▶ PROMPT
Pick every line with "your" from the material below.
============
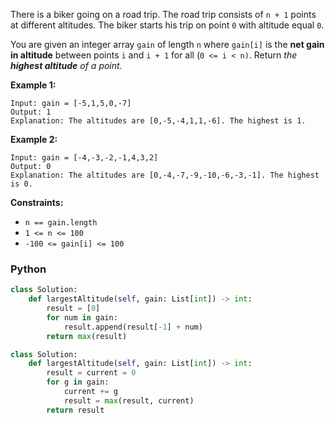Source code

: There is a biker going on a road trip. The road trip consists of  `n + 1`  points at different altitudes. The biker starts his trip on point  `0`  with altitude equal  `0`.

You are given an integer array  `gain`  of length  `n`  where  `gain[i]`  is the  **net gain in altitude**  between points  `i`​​​​​​ and  `i + 1`  for all (`0 <= i < n)`. Return  _the  **highest altitude**  of a point._

**Example 1:**
```
Input: gain = [-5,1,5,0,-7]
Output: 1
Explanation: The altitudes are [0,-5,-4,1,1,-6]. The highest is 1.
```

**Example 2:**
```
Input: gain = [-4,-3,-2,-1,4,3,2]
Output: 0
Explanation: The altitudes are [0,-4,-7,-9,-10,-6,-3,-1]. The highest is 0.
```

**Constraints:**

-   `n == gain.length`
-   `1 <= n <= 100`
-   `-100 <= gain[i] <= 100`

### Python

```python
class Solution:
    def largestAltitude(self, gain: List[int]) -> int:
        result = [0]
        for num in gain:
            result.append(result[-1] + num)
        return max(result)
```

```python
class Solution:
    def largestAltitude(self, gain: List[int]) -> int:
        result = current = 0
        for g in gain:
            current += g
            result = max(result, current)
        return result
```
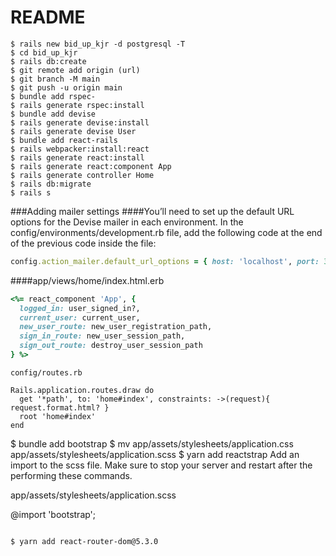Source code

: # README
```
$ rails new bid_up_kjr -d postgresql -T
$ cd bid_up_kjr
$ rails db:create
$ git remote add origin (url)
$ git branch -M main
$ git push -u origin main
$ bundle add rspec-
$ rails generate rspec:install
$ bundle add devise
$ rails generate devise:install
$ rails generate devise User
$ bundle add react-rails
$ rails webpacker:install:react
$ rails generate react:install
$ rails generate react:component App
$ rails generate controller Home
$ rails db:migrate
$ rails s
```

###Adding mailer settings
####You’ll need to set up the default URL options for the Devise mailer in each environment. In the config/environments/development.rb file, add the following code at the end of the previous code inside the file:

```Ruby
config.action_mailer.default_url_options = { host: 'localhost', port: 3000 }

```
####app/views/home/index.html.erb
```Ruby
<%= react_component 'App', {
  logged_in: user_signed_in?,
  current_user: current_user,
  new_user_route: new_user_registration_path,
  sign_in_route: new_user_session_path,
  sign_out_route: destroy_user_session_path
} %>
```
```
config/routes.rb

Rails.application.routes.draw do
  get '*path', to: 'home#index', constraints: ->(request){ request.format.html? }
  root 'home#index'
end

```
$ bundle add bootstrap
$ mv app/assets/stylesheets/application.css app/assets/stylesheets/application.scss
$ yarn add reactstrap
Add an import to the scss file. Make sure to stop your server and restart after the performing these commands.

app/assets/stylesheets/application.scss

@import 'bootstrap';
```

$ yarn add react-router-dom@5.3.0
```
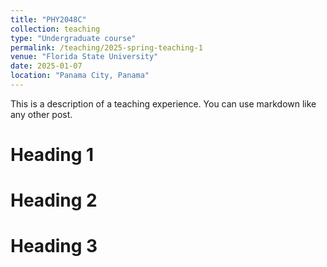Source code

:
 ```yaml
---
title: "PHY2048C"
collection: teaching
type: "Undergraduate course"
permalink: /teaching/2025-spring-teaching-1
venue: "Florida State University"
date: 2025-01-07
location: "Panama City, Panama"
---
```


This is a description of a teaching experience. You can use markdown like any other post.

Heading 1
======

Heading 2
======

Heading 3
======
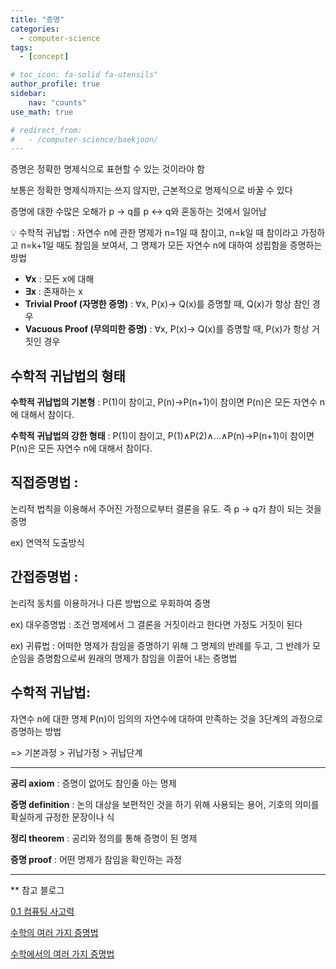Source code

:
 ```yaml
---
title: "증명"
categories:
  - computer-science
tags:
  - [concept]

# toc_icon: fa-solid fa-utensils"
author_profile: true
sidebar:
    nav: "counts"
use_math: true

# redirect_from:
#   - /computer-science/baekjoon/
---
```


증명은 정확한 명제식으로 표현할 수 있는 것이라야 함

보통은 정확한 명제식까지는 쓰지 않지만, 근본적으로 명제식으로 바꿀 수 있다

증명에 대한 수많은 오해가 p → q를 p ↔ q와 혼동하는 것에서 일어남


💡 수학적 귀납법 : 자연수 n에 관한 명제가 n=1일 때 참이고,  n=k일 때 참이라고 가정하고 n=k+1일 때도 참임을 보여서, 그 명제가 모든 자연수 n에 대하여 성립함을 증명하는 방법


- **∀x** : 모든 x에 대해
- **∃x** : 존재하는 x
- **Trivial Proof (자명한 증명)** : ∀x, P(x)→ Q(x)를 증명할 때, Q(x)가 항상 참인 경우
- **Vacuous Proof (무의미한 증명)** : ∀x, P(x)→ Q(x)를 증명할 때, P(x)가 항상 거짓인 경우


## **수학적 귀납법의 형태**
**수학적 귀납법의 기본형** : P(1)이 참이고, P(n)→P(n+1)이 참이면 P(n)은 모든 자연수 n에 대해서 참이다.

**수학적 귀납법의 강한 형태** : P(1)이 참이고, P(1)∧P(2)∧...∧P(n)→P(n+1)이 참이면 P(n)은 모든 자연수 n에 대해서 참이다.

## **직접증명법** :
    
논리적 법칙을 이용해서 주어진 가정으로부터 결론을 유도.
즉 p → q가 참이 되는 것을 증명
    
ex) 연역적 도출방식
        
## **간접증명법** :
논리적 동치를 이용하거나 다른 방법으로 우회하여 증명
    
ex) 대우증명법 : 조건 명제에서 그 결론을 거짓이라고 한다면 가정도 거짓이 된다
    
ex) 귀류법 : 어떠한 명제가 참임을 증명하기 위해 그 명제의 반례를 두고, 그 반례가 모순임을 증명함으로써 원래의 명제가 참임을 이끌어 내는 증명법
        
## **수학적 귀납법**:
자연수 n에 대한 명제 P(n)이 임의의 자연수에 대하여 만족하는 것을 3단계의 과정으로 증명하는 방법

=> 기본과정 > 귀납가정 > 귀납단계


---


**공리 axiom** : 증명이 없어도 참인줄 아는 명제

**증명 definition** : 논의 대상을 보편적인 것을 하기 위해 사용되는 용어, 기호의 의미를 확실하게 규정한 문장이나 식

**정리 theorem** : 공리와 정의를 통해 증명이 된 명제

**증명 proof** : 어떤 명제가 참임을 확인하는 과정

---

** 참고 블로그

[0.1 컴퓨팅 사고력](https://blog.naver.com/24691116/222877844394)

[수학의 여러 가지 증명법](https://blog.naver.com/drunktao/223082398848)

[수학에서의 여러 가지 증명법](https://blog.naver.com/argueforwisdom/223426273793)
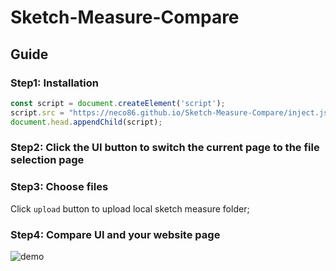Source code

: # Sketch-Measure-Compare

## Guide

### Step1: Installation

```js
const script = document.createElement('script');
script.src = "https://neco86.github.io/Sketch-Measure-Compare/inject.js";
document.head.appendChild(script);
```

### Step2: Click the UI button to switch the current page to the file selection page

### Step3: Choose files

Click `upload` button to upload local sketch measure folder;

### Step4: Compare UI and your website page

![demo](https://neco86.github.io/Sketch-Measure-Compare/demo.png)

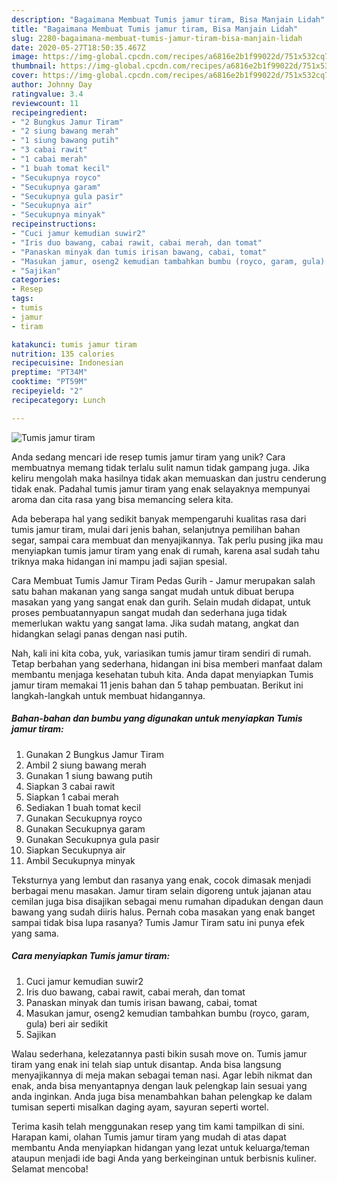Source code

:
 ```yaml
---
description: "Bagaimana Membuat Tumis jamur tiram, Bisa Manjain Lidah"
title: "Bagaimana Membuat Tumis jamur tiram, Bisa Manjain Lidah"
slug: 2280-bagaimana-membuat-tumis-jamur-tiram-bisa-manjain-lidah
date: 2020-05-27T18:50:35.467Z
image: https://img-global.cpcdn.com/recipes/a6816e2b1f99022d/751x532cq70/tumis-jamur-tiram-foto-resep-utama.jpg
thumbnail: https://img-global.cpcdn.com/recipes/a6816e2b1f99022d/751x532cq70/tumis-jamur-tiram-foto-resep-utama.jpg
cover: https://img-global.cpcdn.com/recipes/a6816e2b1f99022d/751x532cq70/tumis-jamur-tiram-foto-resep-utama.jpg
author: Johnny Day
ratingvalue: 3.4
reviewcount: 11
recipeingredient:
- "2 Bungkus Jamur Tiram"
- "2 siung bawang merah"
- "1 siung bawang putih"
- "3 cabai rawit"
- "1 cabai merah"
- "1 buah tomat kecil"
- "Secukupnya royco"
- "Secukupnya garam"
- "Secukupnya gula pasir"
- "Secukupnya air"
- "Secukupnya minyak"
recipeinstructions:
- "Cuci jamur kemudian suwir2"
- "Iris duo bawang, cabai rawit, cabai merah, dan tomat"
- "Panaskan minyak dan tumis irisan bawang, cabai, tomat"
- "Masukan jamur, oseng2 kemudian tambahkan bumbu (royco, garam, gula) beri air sedikit"
- "Sajikan"
categories:
- Resep
tags:
- tumis
- jamur
- tiram

katakunci: tumis jamur tiram 
nutrition: 135 calories
recipecuisine: Indonesian
preptime: "PT34M"
cooktime: "PT59M"
recipeyield: "2"
recipecategory: Lunch

---
```



![Tumis jamur tiram](https://img-global.cpcdn.com/recipes/a6816e2b1f99022d/751x532cq70/tumis-jamur-tiram-foto-resep-utama.jpg)

Anda sedang mencari ide resep tumis jamur tiram yang unik? Cara membuatnya memang tidak terlalu sulit namun tidak gampang juga. Jika keliru mengolah maka hasilnya tidak akan memuaskan dan justru cenderung tidak enak. Padahal tumis jamur tiram yang enak selayaknya mempunyai aroma dan cita rasa yang bisa memancing selera kita.

Ada beberapa hal yang sedikit banyak mempengaruhi kualitas rasa dari tumis jamur tiram, mulai dari jenis bahan, selanjutnya pemilihan bahan segar, sampai cara membuat dan menyajikannya. Tak perlu pusing jika mau menyiapkan tumis jamur tiram yang enak di rumah, karena asal sudah tahu triknya maka hidangan ini mampu jadi sajian spesial.

Cara Membuat Tumis Jamur Tiram Pedas Gurih - Jamur merupakan salah satu bahan makanan yang sanga sangat mudah untuk dibuat berupa masakan yang yang sangat enak dan gurih. Selain mudah didapat, untuk proses pembuatannyapun sangat mudah dan sederhana juga tidak memerlukan waktu yang sangat lama. Jika sudah matang, angkat dan hidangkan selagi panas dengan nasi putih.


Nah, kali ini kita coba, yuk, variasikan tumis jamur tiram sendiri di rumah. Tetap berbahan yang sederhana, hidangan ini bisa memberi manfaat dalam membantu menjaga kesehatan tubuh kita. Anda dapat menyiapkan Tumis jamur tiram memakai 11 jenis bahan dan 5 tahap pembuatan. Berikut ini langkah-langkah untuk membuat hidangannya.

<!--inarticleads1-->

##### Bahan-bahan dan bumbu yang digunakan untuk menyiapkan Tumis jamur tiram:

1. Gunakan 2 Bungkus Jamur Tiram
1. Ambil 2 siung bawang merah
1. Gunakan 1 siung bawang putih
1. Siapkan 3 cabai rawit
1. Siapkan 1 cabai merah
1. Sediakan 1 buah tomat kecil
1. Gunakan Secukupnya royco
1. Gunakan Secukupnya garam
1. Gunakan Secukupnya gula pasir
1. Siapkan Secukupnya air
1. Ambil Secukupnya minyak


Teksturnya yang lembut dan rasanya yang enak, cocok dimasak menjadi berbagai menu masakan. Jamur tiram selain digoreng untuk jajanan atau cemilan juga bisa disajikan sebagai menu rumahan dipadukan dengan daun bawang yang sudah diiris halus. Pernah coba masakan yang enak banget sampai tidak bisa lupa rasanya? Tumis Jamur Tiram satu ini punya efek yang sama. 

<!--inarticleads2-->

##### Cara menyiapkan Tumis jamur tiram:

1. Cuci jamur kemudian suwir2
1. Iris duo bawang, cabai rawit, cabai merah, dan tomat
1. Panaskan minyak dan tumis irisan bawang, cabai, tomat
1. Masukan jamur, oseng2 kemudian tambahkan bumbu (royco, garam, gula) beri air sedikit
1. Sajikan


Walau sederhana, kelezatannya pasti bikin susah move on. Tumis jamur tiram yang enak ini telah siap untuk disantap. Anda bisa langsung menyajikannya di meja makan sebagai teman nasi. Agar lebih nikmat dan enak, anda bisa menyantapnya dengan lauk pelengkap lain sesuai yang anda inginkan. Anda juga bisa menambahkan bahan pelengkap ke dalam tumisan seperti misalkan daging ayam, sayuran seperti wortel. 

Terima kasih telah menggunakan resep yang tim kami tampilkan di sini. Harapan kami, olahan Tumis jamur tiram yang mudah di atas dapat membantu Anda menyiapkan hidangan yang lezat untuk keluarga/teman ataupun menjadi ide bagi Anda yang berkeinginan untuk berbisnis kuliner. Selamat mencoba!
============
▶ ANSWER BOX
Add an import to the scss file. Make sure to stop your server and restart after the performing these commands.
### Step4: Compare UI and your website page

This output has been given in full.